As we reported last year, architectural drawings of the World Trade Center that prove beyond any doubt that the official reports into the collapse of the towers misrepresented their construction were used by the American Society of Civil Engineers (ASCE) during their study, but not before they had signed legal documents which bound them to secrecy and demanded that they never use the information against the buildings’ owners as part of a lawsuit.
The detailed architectural drawings make clear what official reports have apparently attempted to hide: that the Twin Towers had massive core columns, and those columns ran most of the height of each Tower before transitioning to columns with smaller cross-sections. These facts were buried in the FEMA-funded ASCE report and contradictory conclusions were offered despite the fact that the group had access to the diagrams.
Numerous different World Trade Center designers and construction specialists are on record as having ruled out the possibility that multiple commercial jetliner impacts could bring the towers down. Such comments were made on a regular basis ever since the towers were first conceived and built.
A February 3, 1964 white paper which was written during the design phase of the towers stated, “The buildings have been investigated and found to be safe in an assumed collision with a large jet airliner (Boeing 707 DC
traveling at 600 miles per hour. Analysis indicates that such collision would result in only local damage which could not cause collapse or substantial damage to the building and would not endanger the lives and safety of occupants not in the immediate area of impact.”

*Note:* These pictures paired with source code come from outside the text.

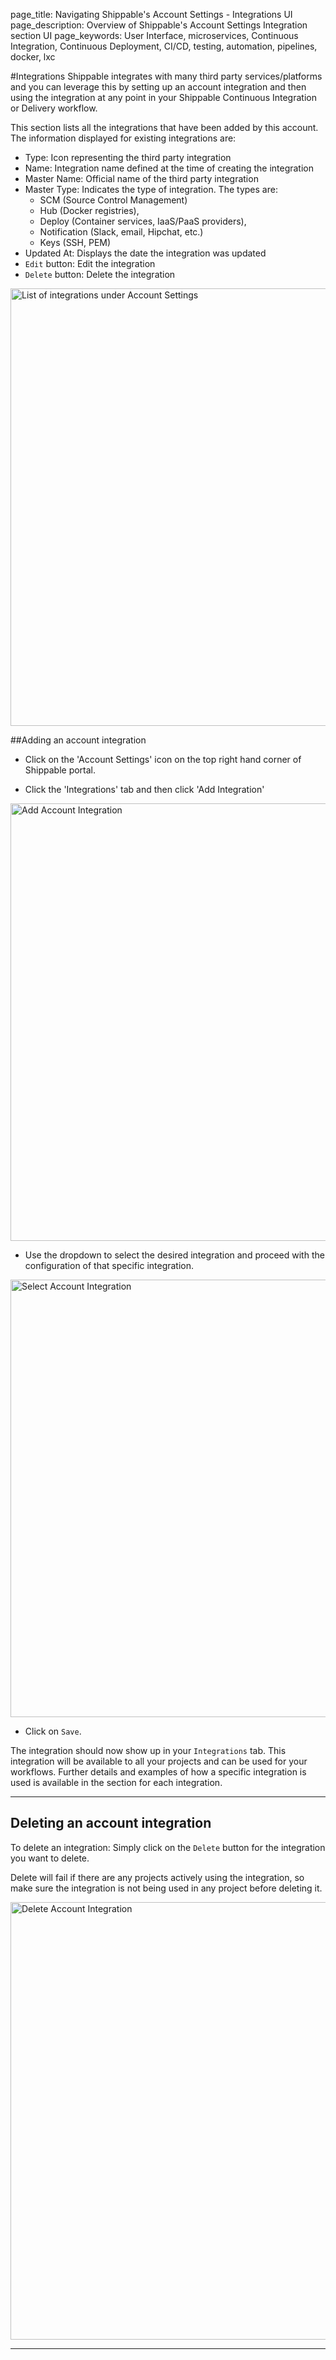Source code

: page_title: Navigating Shippable's Account Settings - Integrations UI
page_description: Overview of Shippable's Account Settings Integration section UI
page_keywords: User Interface, microservices, Continuous Integration, Continuous Deployment, CI/CD, testing, automation, pipelines, docker, lxc

#Integrations
Shippable integrates with many third party services/platforms and you can leverage 
this by setting up an account integration and then using the integration at any 
point in your Shippable Continuous Integration or Delivery workflow.

This section lists all the integrations that have been added by this account. 
The information displayed for existing integrations are:

- Type: Icon representing the third party integration
- Name: Integration name defined at the time of creating the integration
- Master Name: Official name of the third party integration
- Master Type: Indicates the type of integration. The types are: 
  - SCM (Source Control Management)
  - Hub (Docker registries), 
  - Deploy (Container services, IaaS/PaaS providers), 
  - Notification (Slack, email, Hipchat, etc.)
  - Keys (SSH, PEM)
- Updated At: Displays the date the integration was updated
- `Edit` button: Edit the integration
- `Delete` button: Delete the integration

<img src="../../images/accountSettings/integrations.png" alt="List of integrations 
under Account Settings" style="width:700px;"/>

##Adding an account integration

- Click on the 'Account Settings' icon on the top right hand corner of Shippable portal.

- Click the 'Integrations' tab and then click 'Add Integration'

<img src="../../images/accountSettings/addIntegration.png" alt="Add Account Integration" 
style="width:700px;"/>

- Use the dropdown to select the desired integration and proceed with the 
configuration of that specific integration.

<img src="../../images/accountSettings/selectIntegration.png" alt="Select Account 
Integration" style="width:700px;"/>

- Click on `Save`.

The integration should now show up in your `Integrations` tab. This integration 
will be available to all your projects and can be used for your workflows. Further 
details and examples of how a specific integration is used is available in the 
section for each integration.

---

## Deleting an account integration

To delete an integration: Simply click on the `Delete` button for the integration 
you want to delete.

Delete will fail if there are any projects actively using the integration, so 
make sure the integration is not being used in any project before deleting it.

<img src="../../images/accountSettings/deleteIntegration.png" alt="Delete Account 
Integration" style="width:700px;"/>

---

During a 1984-85 Office of Special Planning study into the vulnerability of the WTC to a terrorist attack, Leslie Robertson, one of the two original structural engineers for the World Trade Center, assured investigators that whether the towers suffered a bomb attack or were hit by an airplane, there was “little likelihood of a collapse no matter how the building was attacked.”
A February 27 1993 Seattle Times article entitled Twin Towers Engineered To Withstand Jet Collision quotes John Skilling, head structural engineer for the WTC.
“We looked at every possible thing we could think of that could happen to the buildings, even to the extent of an airplane hitting the side,” said Skilling.
“Our analysis indicated the biggest problem would be the fact that all the fuel (from the airplane) would dump into the building. There would be a horrendous fire. A lot of people would be killed,” he said. “The building structure would still be there.”
In a telling afterthought, Skilling said that the only way the building could be brought down was by means of well-placed explosives rigged by top experts.
“I would imagine that if you took the top expert in that type of work and gave him the assignment of bringing these buildings down with explosives, I would bet that he could do it,” he said.
In 2001, Leslie Robertson again stated, “The twin towers were in fact the first structures outside the military and nuclear industries designed to resist the impact of a jet airplane.”
“I designed it for a 707 to smash into it,” he told a conference in Frankfurt Germany.